Breakthroughs in machine and operational automation will soon enable small aerial robotic systems to perform unlimited civil application missions, from delivering prescription drugs to assisting lifeguards at beaches to rescue swimmers. These mainstream markets will permit a new age in aerospace products, designed and built for high volume production at extremely low cost.
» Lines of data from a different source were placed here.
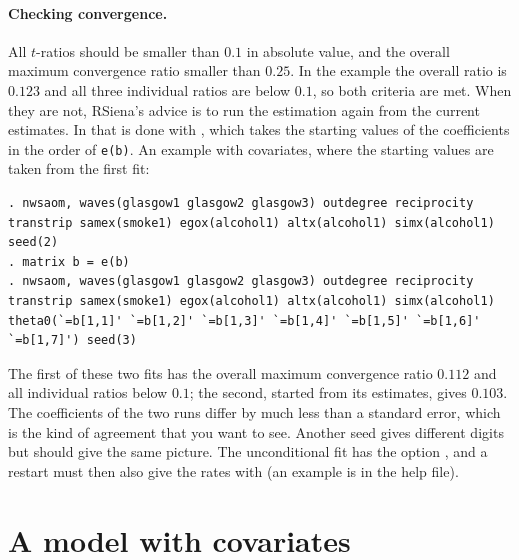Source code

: \paragraph{Checking convergence.} All $t$-ratios should be smaller than $0.1$ in absolute value, and the overall maximum convergence ratio smaller than $0.25$. In the example the overall ratio is $0.123$ and all three individual ratios are below $0.1$, so both criteria are met. When they are not, RSiena's advice is to run the estimation again from the current estimates. In \nwsaom{} that is done with , which takes the starting values of the coefficients in the order of \texttt{e(b)}. An example with covariates, where the starting values are taken from the first fit:
\begin{lstlisting}
. nwsaom, waves(glasgow1 glasgow2 glasgow3) outdegree reciprocity transtrip samex(smoke1) egox(alcohol1) altx(alcohol1) simx(alcohol1) seed(2)
. matrix b = e(b)
. nwsaom, waves(glasgow1 glasgow2 glasgow3) outdegree reciprocity transtrip samex(smoke1) egox(alcohol1) altx(alcohol1) simx(alcohol1) theta0(`=b[1,1]' `=b[1,2]' `=b[1,3]' `=b[1,4]' `=b[1,5]' `=b[1,6]' `=b[1,7]') seed(3)
\end{lstlisting}
The first of these two fits has the overall maximum convergence ratio $0.112$ and all individual ratios below $0.1$; the second, started from its estimates, gives $0.103$. The coefficients of the two runs differ by much less than a standard error, which is the kind of agreement that you want to see. Another seed gives different digits but should give the same picture. The unconditional fit has the option , and a restart must then also give the rates with  (an example is in the help file).

\section{A model with covariates}

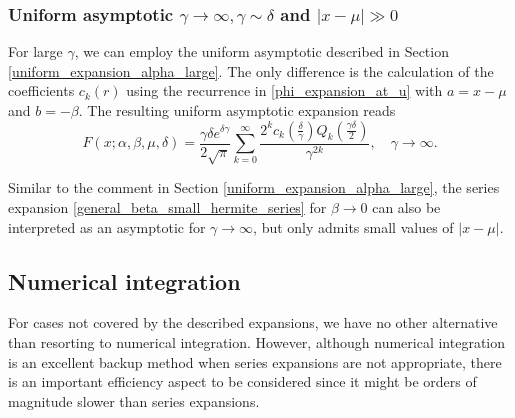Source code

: \documentclass[10pt,a4paper,oneside]{article}
\numberwithin{equation}{section}
\begin{document}
\subsubsection{Uniform asymptotic $\gamma \to \infty, \gamma \sim \delta$ and $|x-\mu| \gg 0$}
For large $\gamma$, we can employ the uniform asymptotic described in Section \ref{uniform_expansion_alpha_large}. The only difference is the calculation of the coefficients $c_k(r)$ using the recurrence in \eqref{phi_expansion_at_u} with $a = x-\mu$ and $b = -\beta$. The resulting uniform asymptotic expansion reads
\begin{equation}
F(x; \alpha, \beta, \mu, \delta) = \frac{\gamma \delta e^{\delta \gamma}}{2\sqrt{\pi}} \sum_{k=0}^{\infty} \frac{2^k c_k\left(\frac{\delta}{\gamma}\right) Q_k\left(\frac{\gamma\delta}{2}\right)}{\gamma^{2k}}, \quad \gamma \to \infty.
\end{equation}

Similar to the comment in Section \ref{uniform_expansion_alpha_large}, the series expansion \eqref{general_beta_small_hermite_series} for $\beta \to 0$ can also be interpreted as an asymptotic for $\gamma \to \infty$, but only admits small values of $|x-\mu|$.

\subsection{Numerical integration}\label{section_numerical_integration}

For cases not covered by the described expansions, we have no other alternative than resorting to numerical integration. However, although numerical integration is an excellent backup method when series expansions are not appropriate, there is an important efficiency aspect to be considered since it might be orders of magnitude slower than series expansions. 
\end{document}
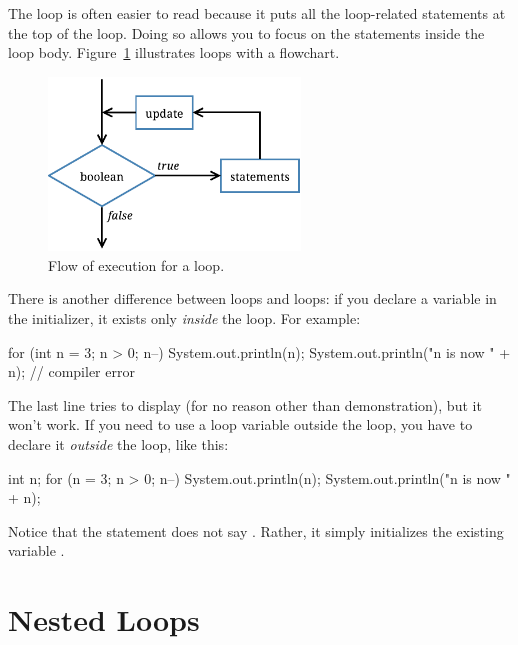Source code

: The  loop is often easier to read because it puts all the loop-related statements at the top of the loop.
Doing so allows you to focus on the statements inside the loop body.
Figure~\ref{fig.for} illustrates  loops with a flowchart.


\begin{figure}[!ht]
\begin{center}
\includegraphics[width=190pt]{figs/for.pdf}
\caption{Flow of execution for a  loop.}
\label{fig.for}
\end{center}
\end{figure}

There is another difference between  loops and  loops: if you declare a variable in the initializer, it exists only {\em inside} the  loop.
For example:

\begin{code}
for (int n = 3; n > 0; n--) {
    System.out.println(n);
}
System.out.println("n is now " + n);  // compiler error
\end{code}

The last line tries to display  (for no reason other than demonstration), but it won't work.
If you need to use a loop variable outside the loop, you have to declare it {\em outside} the loop, like this:

\begin{code}
int n;
for (n = 3; n > 0; n--) {
    System.out.println(n);
}
System.out.println("n is now " + n);
\end{code}

Notice that the  statement does not say .
Rather, it simply initializes the existing variable .


\section{Nested Loops}
\label{nested}

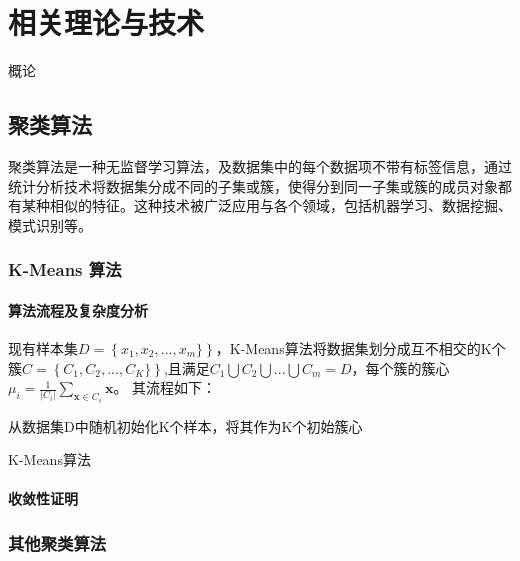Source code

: \chapter{相关理论与技术}
概论

\section{聚类算法}
聚类算法是一种无监督学习算法，及数据集中的每个数据项不带有标签信息，通过统计分析技术将数据集分成不同的子集或簇，使得分到同一子集或簇的成员对象都有某种相似的特征。这种技术被广泛应用与各个领域，包括机器学习、数据挖掘、模式识别等。

\subsection{K-Means 算法}

\subsubsection{算法流程及复杂度分析}
现有样本集$D=\left\{x_1,x_2,...,x_m\}\right\}$，K-Means算法将数据集划分成互不相交的K个簇$C=\left\{C_1,C_2,...,C_K\}\right\}$,且满足$C_1\bigcup{C_2\bigcup{...\bigcup{C_m=D}}}$，每个簇的簇心$\mu _i=\frac{1}{|C_i|}\sum_{\mathbf{x}\in C_i}{\mathbf{x}}$。
其流程如下：
\begin{algorithm}[H]
	 从数据集D中随机初始化K个样本，将其作为K个初始簇心\;
	 \caption{K-Means算法}
\end{algorithm}

\subsubsection{收敛性证明}

\subsection{其他聚类算法}

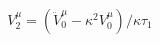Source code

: \begin{equation} \label{l81-20}
V_2^{\mu}=(\ddot V_0^{\mu}-\kappa ^2 V_0^{\mu})/\kappa \tau _1
\end{equation}

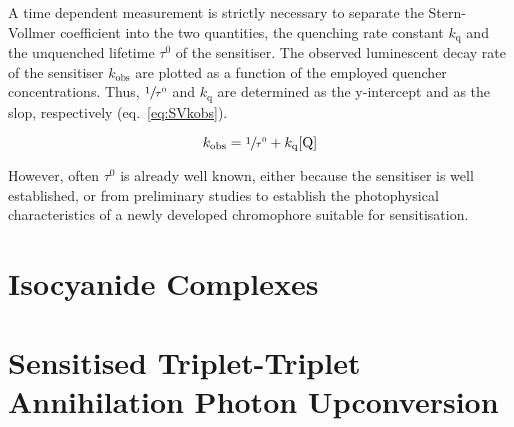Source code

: 	A time dependent measurement is strictly necessary to separate the Stern-Vollmer coefficient into the two quantities, the quenching rate constant $k_\mathrm{q}$ and the unquenched lifetime $\tau^0$ of the sensitiser. The observed luminescent decay rate of the sensitiser $k_\mathrm{obs}$ are plotted as a function of the employed quencher concentrations. Thus, $\sfrac{1}{\tau^0}$ and $k_\mathrm{q}$ are determined as the y-intercept and as the slop, respectively (eq.~\ref{eq:SVkobs}).

	\begin{equation}
	\label{eq:SVkobs}
		k_\mathrm{obs} = \sfrac{1}{\tau^0} + k_\mathrm{q}\ce{[Q]}
	\end{equation}
	
	However, often $\tau^0$ is already well known, either because the sensitiser is well established, or from preliminary studies to establish the photophysical characteristics of a newly developed chromophore suitable for sensitisation. 

\chapter{Isocyanide Complexes}

\chapter{Sensitised Triplet-Triplet Annihilation Photon Upconversion}
\label{ch:sTTA-UC}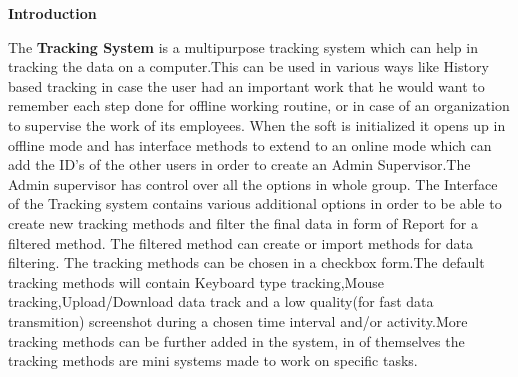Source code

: \graphicspath{ {pic/} }
\begin{flushleft}
\setlength{\parindent}{2ex}\par
\tableofcontents
\newpage
\setcounter{page}{1}
\textbf{Introduction} \par
The \textbf{Tracking System} is a multipurpose tracking system which can help in tracking the data on a computer.This can be used in various ways like History based tracking in case the user had an important work that he would want to remember each step done for offline working routine, or in case of an organization to supervise the work of its employees. When the soft is initialized it opens up in offline mode and has interface methods to extend to an online mode which can add the ID’s of the other users in order to create an Admin Supervisor.The Admin supervisor has control over all the options in whole group. The Interface of the Tracking system contains various additional options in order to be able to create new tracking methods and filter the final data in form of Report for a filtered method.
The filtered method can create or import methods for data filtering. The tracking methods can be chosen in a checkbox form.The default tracking methods will contain Keyboard type tracking,Mouse tracking,Upload/Download data track and a low quality(for fast data transmition) screenshot during a chosen time interval and/or activity.More tracking methods can be further added in the system, in of themselves the tracking methods are mini systems made to work on specific tasks.
\end{flushleft}
\clearpage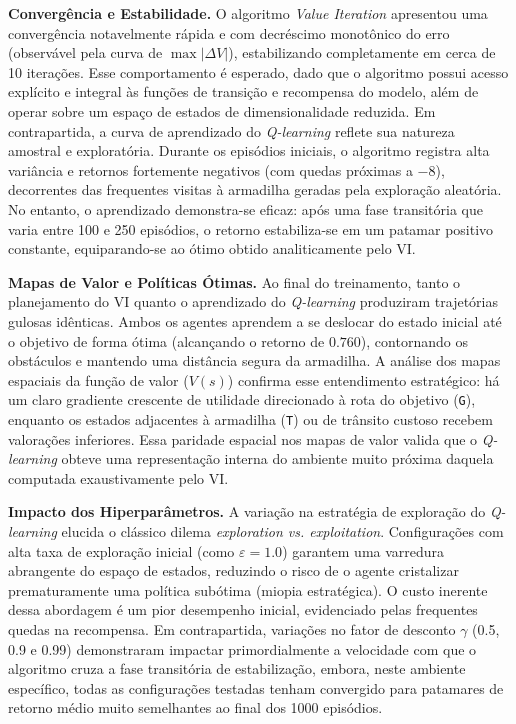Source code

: \documentclass[a4paper,11pt]{article}
\begin{document}
\textbf{Convergência e Estabilidade.} O algoritmo \textit{Value Iteration} apresentou uma convergência notavelmente rápida e com decréscimo monotônico do erro (observável pela curva de $\max|\Delta V|$), estabilizando completamente em cerca de 10 iterações. Esse comportamento é esperado, dado que o algoritmo possui acesso explícito e integral às funções de transição e recompensa do modelo, além de operar sobre um espaço de estados de dimensionalidade reduzida. Em contrapartida, a curva de aprendizado do \textit{Q-learning} reflete sua natureza amostral e exploratória. Durante os episódios iniciais, o algoritmo registra alta variância e retornos fortemente negativos (com quedas próximas a $-8$), decorrentes das frequentes visitas à armadilha geradas pela exploração aleatória. No entanto, o aprendizado demonstra-se eficaz: após uma fase transitória que varia entre 100 e 250 episódios, o retorno estabiliza-se em um patamar positivo constante, equiparando-se ao ótimo obtido analiticamente pelo VI.

\textbf{Mapas de Valor e Políticas Ótimas.} Ao final do treinamento, tanto o planejamento do VI quanto o aprendizado do \textit{Q-learning} produziram trajetórias gulosas idênticas. Ambos os agentes aprendem a se deslocar do estado inicial até o objetivo de forma ótima (alcançando o retorno de $0.760$), contornando os obstáculos e mantendo uma distância segura da armadilha. A análise dos mapas espaciais da função de valor ($V(s)$) confirma esse entendimento estratégico: há um claro gradiente crescente de utilidade direcionado à rota do objetivo (\texttt{G}), enquanto os estados adjacentes à armadilha (\texttt{T}) ou de trânsito custoso recebem valorações inferiores. Essa paridade espacial nos mapas de valor valida que o \textit{Q-learning} obteve uma representação interna do ambiente muito próxima daquela computada exaustivamente pelo VI.

\textbf{Impacto dos Hiperparâmetros.} A variação na estratégia de exploração do \textit{Q-learning} elucida o clássico dilema \textit{exploration vs. exploitation}. Configurações com alta taxa de exploração inicial (como $\varepsilon = 1.0$) garantem uma varredura abrangente do espaço de estados, reduzindo o risco de o agente cristalizar prematuramente uma política subótima (miopia estratégica). O custo inerente dessa abordagem é um pior desempenho inicial, evidenciado pelas frequentes quedas na recompensa. Em contrapartida, variações no fator de desconto $\gamma$ (0.5, 0.9 e 0.99) demonstraram impactar primordialmente a velocidade com que o algoritmo cruza a fase transitória de estabilização, embora, neste ambiente específico, todas as configurações testadas tenham convergido para patamares de retorno médio muito semelhantes ao final dos 1000 episódios.
\end{document}
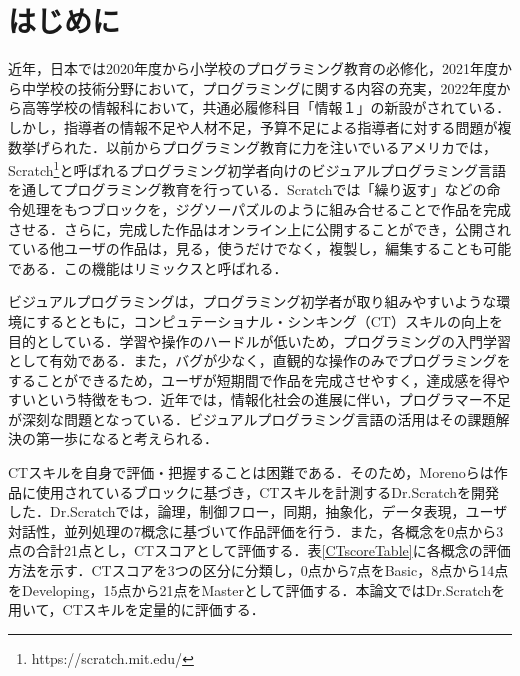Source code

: \documentclass[submit,techrep,noauthor]{ipsj}
\begin{document}
\section{はじめに}

近年，日本では2020年度から小学校のプログラミング教育の必修化，2021年度から中学校の技術分野において，プログラミングに関する内容の充実，2022年度から高等学校の情報科において，共通必履修科目「情報１」の新設がされている\cite{monkashou}．しかし，指導者の情報不足や人材不足，予算不足による指導者に対する問題が複数挙げられた\cite{monkashou2}．以前からプログラミング教育に力を注いでいるアメリカでは，Scratch\footnote{https://scratch.mit.edu/}\cite{resnick2009scratch}と呼ばれるプログラミング初学者向けのビジュアルプログラミング言語を通してプログラミング教育を行っている．Scratchでは「繰り返す」などの命令処理をもつブロックを，ジグソーパズルのように組み合せることで作品を完成させる．さらに，完成した作品はオンライン上に公開することができ，公開されている他ユーザの作品は，見る，使うだけでなく，複製し，編集することも可能である．この機能はリミックスと呼ばれる．

ビジュアルプログラミングは，プログラミング初学者が取り組みやすいような環境にするとともに，コンピュテーショナル・シンキング（CT）\cite{wing2006computational}スキルの向上を目的としている．学習や操作のハードルが低いため，プログラミングの入門学習として有効である．また，バグが少なく，直観的な操作のみでプログラミングをすることができるため，ユーザが短期間で作品を完成させやすく，達成感を得やすいという特徴をもつ．近年では，情報化社会の進展に伴い，プログラマー不足が深刻な問題となっている．ビジュアルプログラミング言語の活用はその課題解決の第一歩になると考えられる．

CTスキルを自身で評価・把握することは困難である．そのため，Morenoらは作品に使用されているブロックに基づき，CTスキルを計測するDr.Scratch\cite{moreno2015dr}を開発した．Dr.Scratchでは，論理，制御フロー，同期，抽象化，データ表現，ユーザ対話性，並列処理の7概念に基づいて作品評価を行う．また，各概念を0点から3点の合計21点とし，CTスコアとして評価する．表\ref{CTscoreTable}に各概念の評価方法を示す．CTスコアを3つの区分に分類し，0点から7点をBasic，8点から14点をDeveloping，15点から21点をMasterとして評価する．本論文ではDr.Scratchを用いて，CTスキルを定量的に評価する．
\end{document}
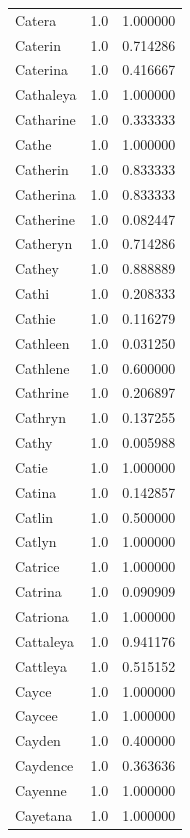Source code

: \documentclass[
  letterpaper,
  DIV=11,
  numbers=noendperiod]{scrreprt}
\begin{document}
\begin{tabular}{lrr}
Catera          &   1.0 &   1.000000 \\
Caterin         &   1.0 &   0.714286 \\
Caterina        &   1.0 &   0.416667 \\
Cathaleya       &   1.0 &   1.000000 \\
Catharine       &   1.0 &   0.333333 \\
Cathe           &   1.0 &   1.000000 \\
Catherin        &   1.0 &   0.833333 \\
Catherina       &   1.0 &   0.833333 \\
Catherine       &   1.0 &   0.082447 \\
Catheryn        &   1.0 &   0.714286 \\
Cathey          &   1.0 &   0.888889 \\
Cathi           &   1.0 &   0.208333 \\
Cathie          &   1.0 &   0.116279 \\
Cathleen        &   1.0 &   0.031250 \\
Cathlene        &   1.0 &   0.600000 \\
Cathrine        &   1.0 &   0.206897 \\
Cathryn         &   1.0 &   0.137255 \\
Cathy           &   1.0 &   0.005988 \\
Catie           &   1.0 &   1.000000 \\
Catina          &   1.0 &   0.142857 \\
Catlin          &   1.0 &   0.500000 \\
Catlyn          &   1.0 &   1.000000 \\
Catrice         &   1.0 &   1.000000 \\
Catrina         &   1.0 &   0.090909 \\
Catriona        &   1.0 &   1.000000 \\
Cattaleya       &   1.0 &   0.941176 \\
Cattleya        &   1.0 &   0.515152 \\
Cayce           &   1.0 &   1.000000 \\
Caycee          &   1.0 &   1.000000 \\
Cayden          &   1.0 &   0.400000 \\
Caydence        &   1.0 &   0.363636 \\
Cayenne         &   1.0 &   1.000000 \\
Cayetana        &   1.0 &   1.000000 \\

\end{tabular}
\end{document}
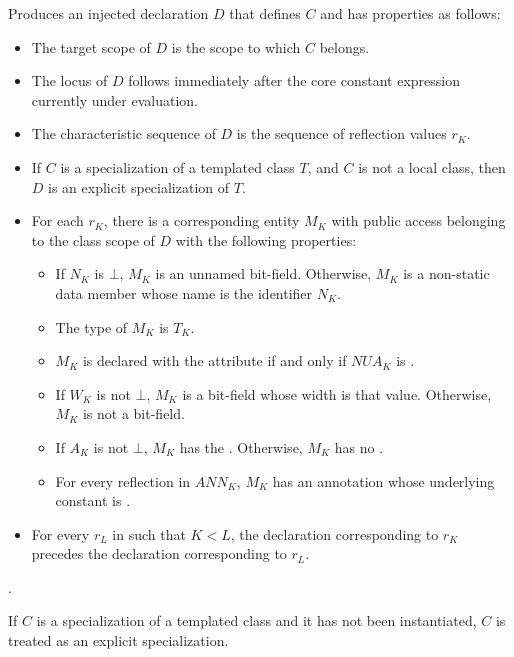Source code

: \begin{itemdescr}
\pnum
\effects
Produces an injected declaration $D$
that defines $C$ and has properties as follows:
\begin{itemize}
\item
  The target scope of $D$
  is the scope to which $C$ belongs.
\item
  The locus of $D$
  follows immediately after the core constant expression
  currently under evaluation.
\item
  The characteristic sequence of $D$
  is the sequence of reflection values $r_K$.
\item
  If $C$ is a specialization of a templated class $T$,
  and $C$ is not a local class,
  then $D$ is an explicit specialization of $T$.
\item
  For each $r_K$,
  there is a corresponding entity $M_K$
  with public access
  belonging to the class scope of $D$
  with the following properties:
  \begin{itemize}
  \item
    If $N_K$ is $\bot$,
    $M_K$ is an unnamed bit-field.
    Otherwise, $M_K$ is a non-static data member whose name is the identifier
    $N_K$.
  \item
    The type of $M_K$ is $T_K$.
  \item
    $M_K$ is declared with the attribute 
    if and only if $\mathit{NUA}_K$ is .
  \item
    If $W_K$ is not $\bot$,
    $M_K$ is a bit-field whose width is that value.
    Otherwise, $M_K$ is not a bit-field.
  \item
    If $A_K$ is not $\bot$,
    $M_K$ has the  .
    Otherwise, $M_K$ has no .
  \item
    For every reflection  in $\mathit{ANN}_K$,
    $M_K$ has an annotation
    whose underlying constant is .
  \end{itemize}
  \item
    For every $r_L$ in  such that $K < L$,
    the declaration corresponding to $r_K$
    precedes the declaration corresponding to $r_L$.
\end{itemize}

\pnum
\returns
{}.

\pnum
\remarks
If $C$ is a specialization of a templated class and
it has not been instantiated,
$C$ is treated as an explicit specialization.
\end{itemdescr}

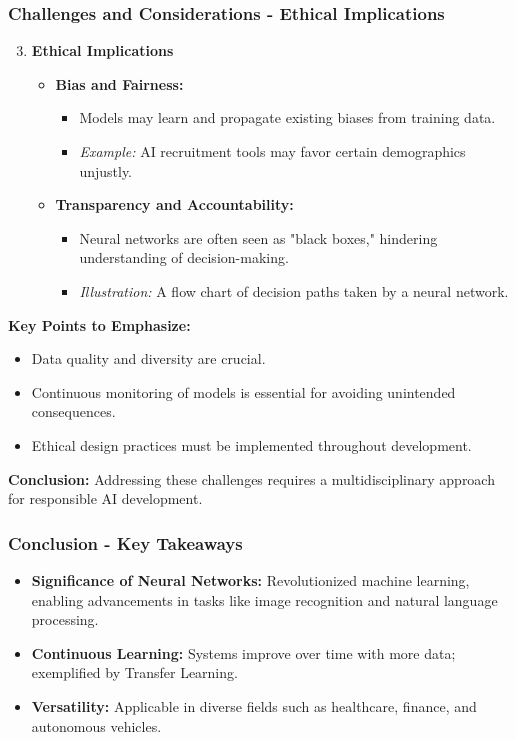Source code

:\documentclass[aspectratio=169]{beamer}
\begin{document}
\begin{frame}[fragile]
    \frametitle{Challenges and Considerations - Ethical Implications}
    \begin{enumerate}
        \setcounter{enumi}{2}
        \item \textbf{Ethical Implications}
        \begin{itemize}
            \item \textbf{Bias and Fairness:} 
            \begin{itemize}
                \item Models may learn and propagate existing biases from training data.
                \item \textit{Example:} AI recruitment tools may favor certain demographics unjustly.
            \end{itemize}
            \item \textbf{Transparency and Accountability:} 
            \begin{itemize}
                \item Neural networks are often seen as "black boxes," hindering understanding of decision-making.
                \item \textit{Illustration:} A flow chart of decision paths taken by a neural network.
            \end{itemize}
        \end{itemize}
    \end{enumerate}
    
    \vfill
    \textbf{Key Points to Emphasize:}
    \begin{itemize}
        \item Data quality and diversity are crucial.
        \item Continuous monitoring of models is essential for avoiding unintended consequences.
        \item Ethical design practices must be implemented throughout development.
    \end{itemize}
    
    \textbf{Conclusion:} 
    Addressing these challenges requires a multidisciplinary approach for responsible AI development.
\end{frame}

\begin{frame}[fragile]
    \frametitle{Conclusion - Key Takeaways}
    \begin{itemize}
        \item \textbf{Significance of Neural Networks:} Revolutionized machine learning, enabling advancements in tasks like image recognition and natural language processing.
        \item \textbf{Continuous Learning:} Systems improve over time with more data; exemplified by Transfer Learning.
        \item \textbf{Versatility:} Applicable in diverse fields such as healthcare, finance, and autonomous vehicles.
    \end{itemize}
\end{frame}
\end{document}
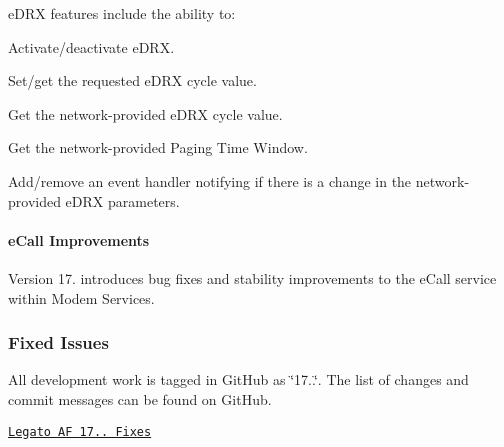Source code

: e\+D\+RX features include the ability to\+:
\begin{DoxyItemize}
\item Activate/deactivate e\+D\+RX.
\item Set/get the requested e\+D\+RX cycle value.
\item Get the network-\/provided e\+D\+RX cycle value.
\item Get the network-\/provided Paging Time Window.
\item Add/remove an event handler notifying if there is a change in the network-\/provided e\+D\+RX parameters.
\end{DoxyItemize}\hypertarget{releaseNotes17110_rn1711_Features_eCall}{}\paragraph{e\+Call Improvements}\label{releaseNotes17110_rn1711_Features_eCall}
Version 17. introduces bug fixes and stability improvements to the e\+Call service within Modem Services.\hypertarget{releaseNotes17110_rn1711_Fixes}{}\subsubsection{Fixed Issues}\label{releaseNotes17110_rn1711_Fixes}
All development work is tagged in Git\+Hub as \char`\"{}17..\char`\"{}. The list of changes and commit messages can be found on Git\+Hub.


\begin{DoxyItemize}
\item \href{https://github.com/legatoproject/legato-af/commits/17.11.0}{\tt Legato AF 17.. Fixes}
\end{DoxyItemize}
Aerial robotics can address an incredible variety of future societal needs with small vehicles that can operate in highly distributed and even cooperative operations, without interfering with the airspace of larger aircraft. These small, civil UAVs are just the beginning. The exact same technologies can spring board from an initial unmanned market into on-demand aircraft that can safely and easily transport people, without pilots.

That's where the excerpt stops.